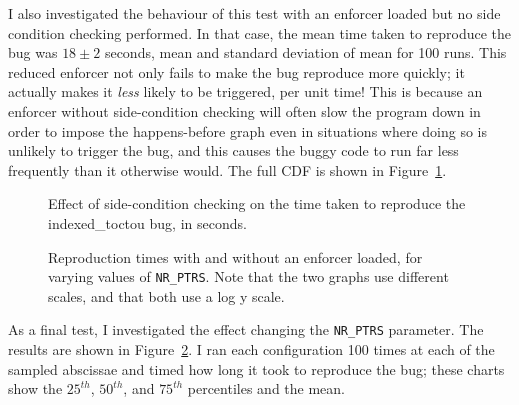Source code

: I also investigated the behaviour of this test with an enforcer loaded
but no side condition checking performed.  In that case, the mean time
taken to reproduce the bug was $18 \pm 2$ seconds, mean and standard
deviation of mean for 100 runs.  This reduced enforcer not only fails
to make the bug reproduce more quickly; it actually makes it
\emph{less} likely to be triggered, per unit time!  This is because an
enforcer without side-condition checking will often slow the program
down in order to impose the happens-before graph even in situations
where doing so is unlikely to trigger the bug, and this causes the
buggy code to run far less frequently than it otherwise would.  The
full CDF is shown in Figure~\ref{fig:eval:indexed_toctou:no_scs}.

\begin{figure}
  
  \caption{Effect of side-condition checking on the time taken to
    reproduce the indexed\_toctou bug, in seconds.}
  \label{fig:eval:indexed_toctou:no_scs}
\end{figure}

\begin{figure}
  \caption{Reproduction times with and without an enforcer loaded, for
    varying values of \texttt{NR\_PTRS}.  Note that the two graphs use
    different scales, and that both use a log y scale.}
  \label{fig:eval:indexed_toctou:nr_ptrs}
\end{figure}

As a final test, I investigated the effect changing the
\texttt{NR\_PTRS} parameter.  The results are shown in
Figure~\ref{fig:eval:indexed_toctou:nr_ptrs}.  I ran each
configuration 100 times at each of the sampled abscissae and timed how
long it took to reproduce the bug; these charts show the $25^{th}$,
$50^{th}$, and $75^{th}$ percentiles and the mean.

Work required
The whole listing above is to be printed exactly; the pictures stay out.

Output for this task
Source code

: I also investigated the behaviour of this test with an enforcer loaded
but no side condition checking performed.  In that case, the mean time
taken to reproduce the bug was $18 \pm 2$ seconds, mean and standard
deviation of mean for 100 runs.  This reduced enforcer not only fails
to make the bug reproduce more quickly; it actually makes it
\emph{less} likely to be triggered, per unit time!  This is because an
enforcer without side-condition checking will often slow the program
down in order to impose the happens-before graph even in situations
where doing so is unlikely to trigger the bug, and this causes the
buggy code to run far less frequently than it otherwise would.  The
full CDF is shown in Figure~\ref{fig:eval:indexed_toctou:no_scs}.

\begin{figure}
  
  \caption{Effect of side-condition checking on the time taken to
    reproduce the indexed\_toctou bug, in seconds.}
  \label{fig:eval:indexed_toctou:no_scs}
\end{figure}

\begin{figure}
  \caption{Reproduction times with and without an enforcer loaded, for
    varying values of \texttt{NR\_PTRS}.  Note that the two graphs use
    different scales, and that both use a log y scale.}
  \label{fig:eval:indexed_toctou:nr_ptrs}
\end{figure}

As a final test, I investigated the effect changing the
\texttt{NR\_PTRS} parameter.  The results are shown in
Figure~\ref{fig:eval:indexed_toctou:nr_ptrs}.  I ran each
configuration 100 times at each of the sampled abscissae and timed how
long it took to reproduce the bug; these charts show the $25^{th}$,
$50^{th}$, and $75^{th}$ percentiles and the mean.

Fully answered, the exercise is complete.